The definition of Topological Space via open sets is :
A topological space is an ordered pair (X, τ), where X is a set and τ is a
collection of subsets of X, satisfying the following axioms:
-The empty set and X itself belong to τ.
-Any (finite or infinite) union of members of τ still belongs to τ.
-The intersection of any finite number of members of τ still belongs to τ.
Why the intersection of any infinite number of members of τ is neglected by the definition ?
Of course we are free to define what we want, and we could define a $\ast$-topological space as a pair $(X, \tau)$ satisfying the axioms of a topological space plus the stronger axiom that the intersection of any number of members of $\tau$ belongs to $\tau$.
However, this concept is not useful. For example, $\mathbb{R}$ with its usual topology (open sets are unions of open intervals) is not a $\ast$-topological space.
You probably know that topological spaces can alternatively introduced via closed sets, i.e. as pairs $(X, \alpha)$ where $\alpha$ is a collection of subsets of $X$ satisfying the following axioms:
The empty set and $X$ itself belong to $\alpha$.

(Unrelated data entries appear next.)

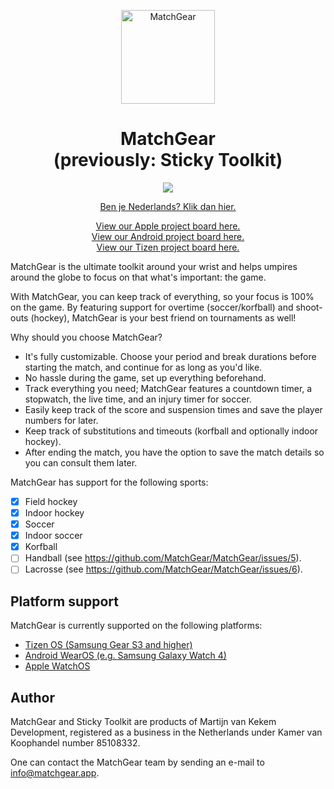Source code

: <p align="center">
  <a href="https://www.matchgear.app/">
    <img alt="MatchGear" src="https://www.matchgear.app/assets/icon/android-icon-192x192.png?v=1.1.0" width="150"/>
  </a>
</p>
<h1 align="center">MatchGear<br>(previously: Sticky Toolkit)</h1>

<p align="center">
  <a href="https://www.matchgear.app/discord" title="Discord">
    <img src="https://img.shields.io/discord/930723136071159839">
  </a>
</p>

<p align="center">
  <a href="README-NL.md">Ben je Nederlands? Klik dan hier.</a>
</p>

<p align="center">
  <a target="_blank" href="https://github.com/orgs/MatchGear/projects/3">View our Apple project board here.</a><br>
  <a target="_blank" href="https://github.com/orgs/MatchGear/projects/2">View our Android project board here.</a><br>
  <a target="_blank" href="https://github.com/orgs/MatchGear/projects/4">View our Tizen project board here.</a>
</p>


MatchGear is the ultimate toolkit around your wrist and helps umpires around the globe to focus on that what's important: the game.

With MatchGear, you can keep track of everything, so your focus is 100% on the game. By featuring support for overtime (soccer/korfball) and shoot-outs (hockey), MatchGear is your best friend on tournaments as well!

Why should you choose MatchGear?
* It's fully customizable. Choose your period and break durations before starting the match, and continue for as long as you'd like.
* No hassle during the game, set up everything beforehand.
* Track everything you need; MatchGear features a countdown timer, a stopwatch, the live time, and an injury timer for soccer.
* Easily keep track of the score and suspension times and save the player numbers for later.
* Keep track of substitutions and timeouts (korfball and optionally indoor hockey).
* After ending the match, you have the option to save the match details so you can consult them later.

MatchGear has support for the following sports:
  - [x] Field hockey
  - [x] Indoor hockey
  - [x] Soccer
  - [x] Indoor soccer
  - [x] Korfball
  - [ ] Handball (see https://github.com/MatchGear/MatchGear/issues/5).
  - [ ] Lacrosse (see https://github.com/MatchGear/MatchGear/issues/6).

## Platform support
MatchGear is currently supported on the following platforms:
* [Tizen OS (Samsung Gear S3 and higher)](https://www.matchgear.app/tizen)
* [Android WearOS (e.g. Samsung Galaxy Watch 4)](https://www.matchgear.app/android)
* [Apple WatchOS](https://www.matchgear.app/apple)

## Author
MatchGear and Sticky Toolkit are products of Martijn van Kekem Development, registered as a business in the Netherlands under Kamer van Koophandel number 85108332.

One can contact the MatchGear team by sending an e-mail to info@matchgear.app.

Any intersection of members of $\alpha$ belongs to $\alpha$.
Any union of finitely many members of $\alpha$ belongs to $\alpha$.

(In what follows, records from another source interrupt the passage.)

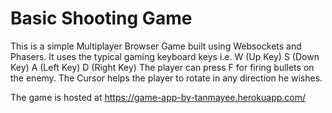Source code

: # Basic Shooting Game

This is a simple Multiplayer Browser Game built using Websockets and Phasers.
It uses the typical gaming keyboard keys i.e. W (Up Key) S (Down Key) A (Left Key) D (Right Key)
The player can press F for firing bullets on the enemy.
The Cursor helps the player to rotate in any direction he wishes.

The game is hosted at https://game-app-by-tanmayee.herokuapp.com/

Given $\alpha$, the set $\tau = \{ X \backslash A \mid A \in \alpha \}$ is a topology on $X$. Simililarly it works in the other direction.

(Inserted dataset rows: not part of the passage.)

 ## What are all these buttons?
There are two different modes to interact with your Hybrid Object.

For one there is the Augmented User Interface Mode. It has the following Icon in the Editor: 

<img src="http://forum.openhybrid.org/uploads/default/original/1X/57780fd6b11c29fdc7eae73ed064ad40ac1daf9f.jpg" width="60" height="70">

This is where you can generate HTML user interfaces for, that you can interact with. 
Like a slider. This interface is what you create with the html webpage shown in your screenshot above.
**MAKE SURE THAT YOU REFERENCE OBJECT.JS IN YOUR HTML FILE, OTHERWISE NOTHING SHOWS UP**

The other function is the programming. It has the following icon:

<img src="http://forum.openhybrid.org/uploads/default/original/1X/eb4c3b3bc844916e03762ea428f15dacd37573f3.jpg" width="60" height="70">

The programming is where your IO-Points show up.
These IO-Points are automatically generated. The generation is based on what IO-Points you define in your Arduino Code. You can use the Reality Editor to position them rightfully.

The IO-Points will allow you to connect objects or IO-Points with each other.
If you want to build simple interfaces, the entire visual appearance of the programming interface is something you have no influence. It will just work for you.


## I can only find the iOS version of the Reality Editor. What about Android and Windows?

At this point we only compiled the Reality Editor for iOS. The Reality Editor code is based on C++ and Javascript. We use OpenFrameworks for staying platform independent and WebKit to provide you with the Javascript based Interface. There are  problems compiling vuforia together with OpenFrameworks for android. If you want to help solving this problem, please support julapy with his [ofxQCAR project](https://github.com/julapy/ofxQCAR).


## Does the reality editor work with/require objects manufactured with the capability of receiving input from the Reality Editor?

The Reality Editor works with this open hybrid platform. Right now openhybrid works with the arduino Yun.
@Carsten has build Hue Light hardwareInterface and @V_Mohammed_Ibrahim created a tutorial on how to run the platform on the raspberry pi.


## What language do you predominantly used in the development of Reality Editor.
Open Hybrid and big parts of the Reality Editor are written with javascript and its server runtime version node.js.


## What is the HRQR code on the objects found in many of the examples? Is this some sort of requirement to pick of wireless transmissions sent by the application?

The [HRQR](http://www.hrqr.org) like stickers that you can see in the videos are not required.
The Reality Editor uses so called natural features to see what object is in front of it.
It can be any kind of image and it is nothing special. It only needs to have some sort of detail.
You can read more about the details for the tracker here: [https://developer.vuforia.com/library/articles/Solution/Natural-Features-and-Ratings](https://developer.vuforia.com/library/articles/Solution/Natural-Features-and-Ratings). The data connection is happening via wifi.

In a $\ast$-topological space the union of any number of closed sets is a closed set. This is a very serious restriction. For example, if you want that all singletons $\{ x \}$, $x \in X$ are closed (which is the case in most topological spaces occurring in practical applicatons), then all subsets are closed which means that the space $X$ has the discrete topology (all sets are open).